== RECORDS TO USE ==

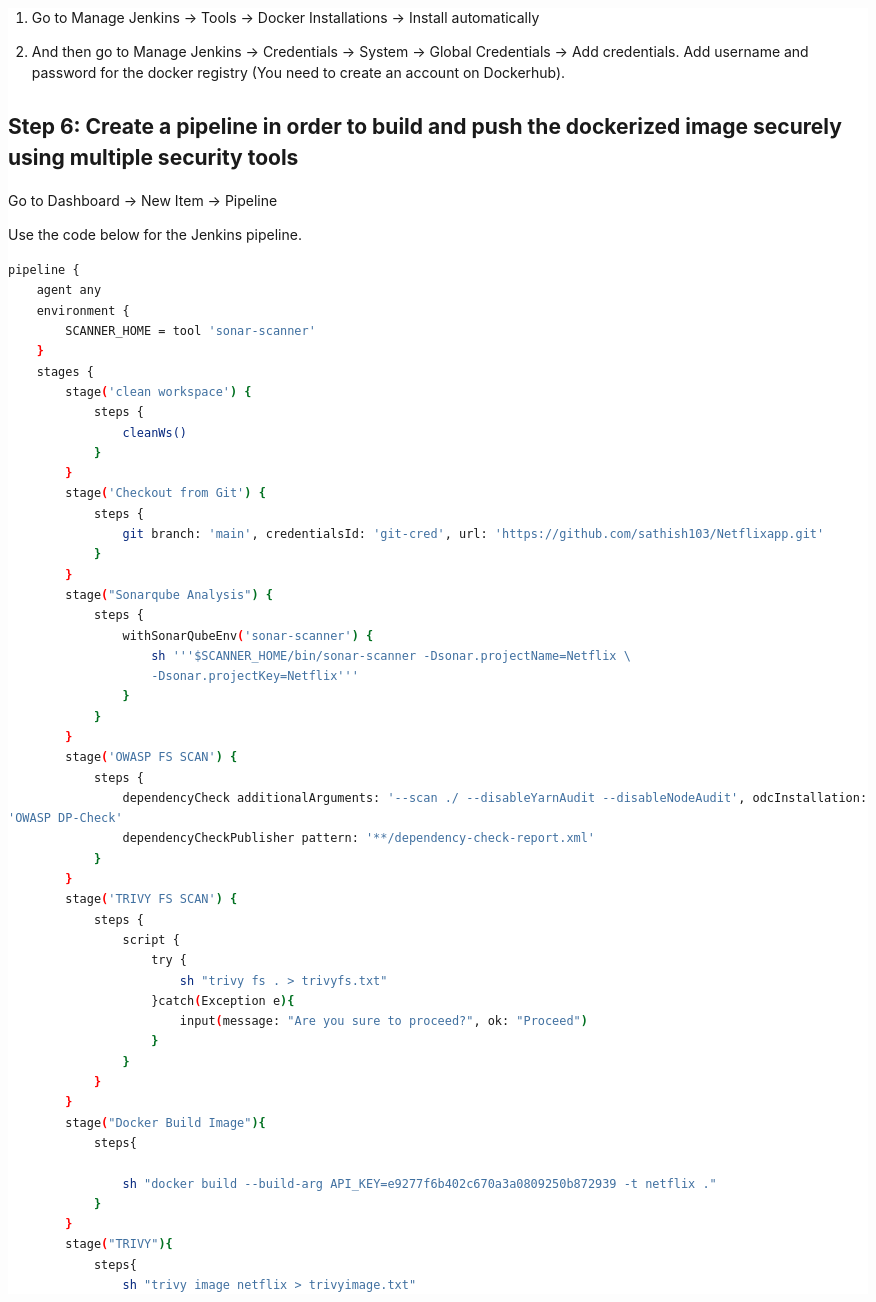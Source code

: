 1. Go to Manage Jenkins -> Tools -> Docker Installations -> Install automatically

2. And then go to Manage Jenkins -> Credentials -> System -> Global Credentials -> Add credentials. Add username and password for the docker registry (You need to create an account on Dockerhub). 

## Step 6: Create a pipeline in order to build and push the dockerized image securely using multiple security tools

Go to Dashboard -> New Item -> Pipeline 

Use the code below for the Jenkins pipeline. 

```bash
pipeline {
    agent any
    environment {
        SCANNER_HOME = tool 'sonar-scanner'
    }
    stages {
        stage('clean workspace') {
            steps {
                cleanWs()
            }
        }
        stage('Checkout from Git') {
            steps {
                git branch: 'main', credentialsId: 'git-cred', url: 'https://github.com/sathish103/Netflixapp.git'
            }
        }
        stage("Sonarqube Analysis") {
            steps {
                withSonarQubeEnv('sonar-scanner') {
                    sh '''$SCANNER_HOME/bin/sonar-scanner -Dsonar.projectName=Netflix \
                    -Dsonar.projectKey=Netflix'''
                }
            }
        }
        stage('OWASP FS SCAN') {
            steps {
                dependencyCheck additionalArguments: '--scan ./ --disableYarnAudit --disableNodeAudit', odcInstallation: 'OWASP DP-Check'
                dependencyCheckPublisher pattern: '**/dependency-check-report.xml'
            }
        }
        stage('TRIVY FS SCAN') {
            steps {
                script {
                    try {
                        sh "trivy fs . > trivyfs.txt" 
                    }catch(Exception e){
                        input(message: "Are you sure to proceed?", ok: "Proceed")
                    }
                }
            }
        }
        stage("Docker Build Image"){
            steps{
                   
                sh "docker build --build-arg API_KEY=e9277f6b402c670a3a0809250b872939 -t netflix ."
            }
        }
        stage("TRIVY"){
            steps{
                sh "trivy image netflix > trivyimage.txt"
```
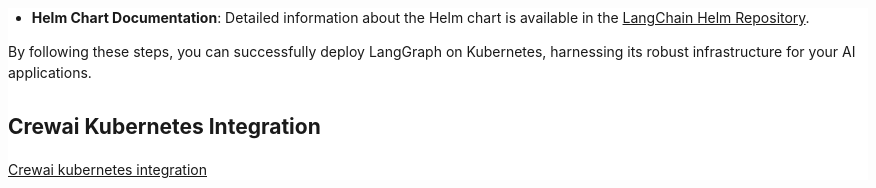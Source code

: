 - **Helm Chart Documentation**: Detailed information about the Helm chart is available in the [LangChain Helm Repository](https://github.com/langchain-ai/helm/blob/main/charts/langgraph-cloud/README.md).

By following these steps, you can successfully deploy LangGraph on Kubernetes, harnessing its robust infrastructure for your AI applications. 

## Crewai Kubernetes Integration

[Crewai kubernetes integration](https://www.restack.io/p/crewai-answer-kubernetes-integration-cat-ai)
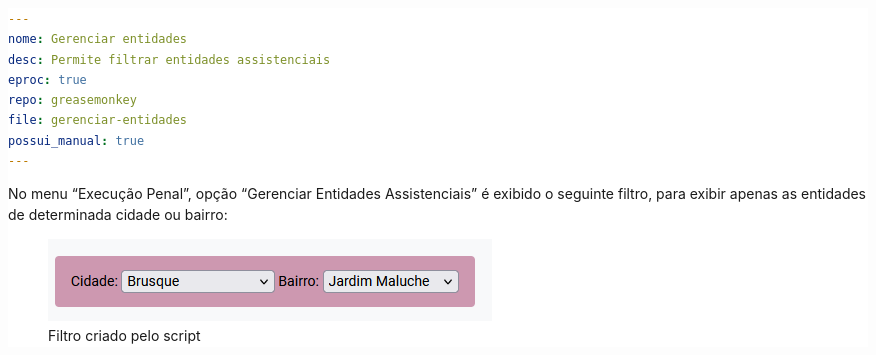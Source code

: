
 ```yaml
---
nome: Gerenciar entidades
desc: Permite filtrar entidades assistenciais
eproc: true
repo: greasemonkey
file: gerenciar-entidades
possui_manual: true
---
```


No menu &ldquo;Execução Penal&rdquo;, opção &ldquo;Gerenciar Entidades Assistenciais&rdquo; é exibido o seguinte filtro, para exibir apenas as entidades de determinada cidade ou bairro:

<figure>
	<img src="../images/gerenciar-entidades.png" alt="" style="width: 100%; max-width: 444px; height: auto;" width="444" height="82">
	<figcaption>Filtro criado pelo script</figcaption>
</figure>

===

> _WHAT THE TASK REQUIRES_: Show, from the records above, every line that includes "script".

> _SOLUTION_:
                script {
	<figcaption>Filtro criado pelo script</figcaption>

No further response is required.